Methods: The authors retrospectively collected data from all consecutive patients who underwent SLAH for MTLE using a single MRI-compatible targeting platform (ClearPoint) for SLAH at Emory University between June 2013 and October 2019. Univariable analysis, including the Student t-test, 1-way ANOVA, chi-square test, and Wilcoxon rank-sum test, was used to assess the relationship between surgical characteristics and outcomes.
Results: The authors analyzed a total of 91 patients who underwent 97 procedures with 114 total trajectories between June 2013 and October 2019. All patients had a diagnosis of MTLE, as determined by scalp or intracranial EEG, with a mean ± SD age at surgery of 42.8 ± 12.9 years and a mean seizure onset age of 19.3 ± 14.7 years. The mean number of trajectories was 1.39 ± 0.6 (range 1-3), with an overall mean target error of 1.2 ± 1.0 mm (range 0.1-4.7 mm). Target errors improved significantly over time, demonstrating a learning effect. Entry-to-target distance was 106.5 ± 11.5 mm (range 62.6-127.3 mm) and did not correlate to error. At the 12-month follow-up, 46 (50.5%) had an Engel score I, 21 (23.1%) had an Engel score II, 16 (17.6%) had an Engel score III, 5 (5.5%) had an Engel score IV, and 3 were lost to follow-up. Of the 66 patients who had mesial temporal sclerosis (MTS), 38 (56%) had Engel score I, 15 (23%) had score II, 9 (14%) had score III, and 3 (4.5%) had score IV at 12 months, with 1 lost to follow-up. Of the 25 patients without MTS, 8 (32%) had Engel score I, 6 (24%) had score II, 7 (28%) had score III, and 2 (8.0%) had score IV at 12 months, with 2 lost to follow-up.

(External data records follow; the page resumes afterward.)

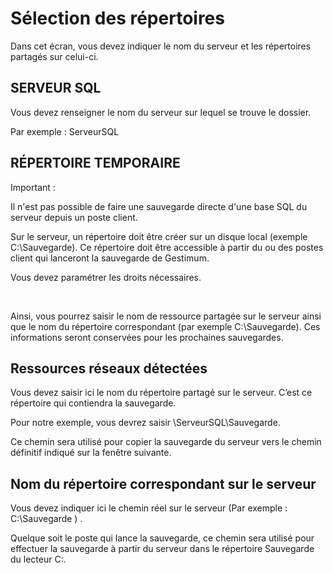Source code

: # Sélection des répertoires

Dans cet écran, vous devez indiquer le nom du serveur et les répertoires 
 partagés sur celui-ci.


## SERVEUR SQL


Vous devez renseigner le nom du serveur sur lequel se trouve le dossier.


Par exemple : ServeurSQL


## RÉPERTOIRE TEMPORAIRE


Important :


Il n'est pas possible de faire une sauvegarde directe d'une base SQL 
 du serveur depuis un poste client.


Sur le serveur, un répertoire doit être créer sur un disque local (exemple 
 C:\Sauvegarde). Ce répertoire doit être accessible à partir du ou des 
 postes client qui lanceront la sauvegarde de Gestimum.


Vous devez paramétrer les droits nécessaires.


 


Ainsi, vous pourrez saisir le nom de ressource partagée sur le serveur 
 ainsi que le nom du répertoire correspondant (par exemple C:\Sauvegarde). 
 Ces informations seront conservées pour les prochaines sauvegardes.


## Ressources réseaux détectées


Vous devez saisir ici le nom du répertoire partagé sur le serveur. C’est 
 ce répertoire qui contiendra la sauvegarde.


Pour notre exemple, vous devrez saisir \\ServeurSQL\Sauvegarde.


Ce chemin sera utilisé pour copier la sauvegarde du serveur vers le 
 chemin définitif indiqué sur la fenêtre suivante.


## Nom du répertoire correspondant sur le serveur


Vous devez indiquer ici le chemin réel sur le serveur (Par exemple : 
 C:\Sauvegarde ) .


Quelque soit le poste qui lance la sauvegarde, ce chemin sera utilisé 
 pour effectuer la sauvegarde à partir du serveur dans le répertoire Sauvegarde 
 du lecteur C:\.


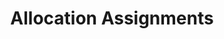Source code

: ---
linktitle: Allocation Assignments
title: Allocation Assignments
Description: Allocations enable values (typically costs) to be split to a more-granular level by applying a driver. Allocations are used for a multitude of purposes, including but not limited to Activity-Based Costing, IT & Shared Service Chargeback, calculation of fully loaded cost to produce and provide a good or service to customers.
weight: 12.0
---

Conclusions: The authors present the largest single-center experience using an MRI-compatible targeting platform for initial SLAH to treat MTLE. This technique results in safe laser ablation of epileptogenic tissue, with seizure outcomes comparable to those reported for open procedures. Further work is needed to validate its advantages over existing stereotactic approaches and the impact of multiple minimally invasive procedures.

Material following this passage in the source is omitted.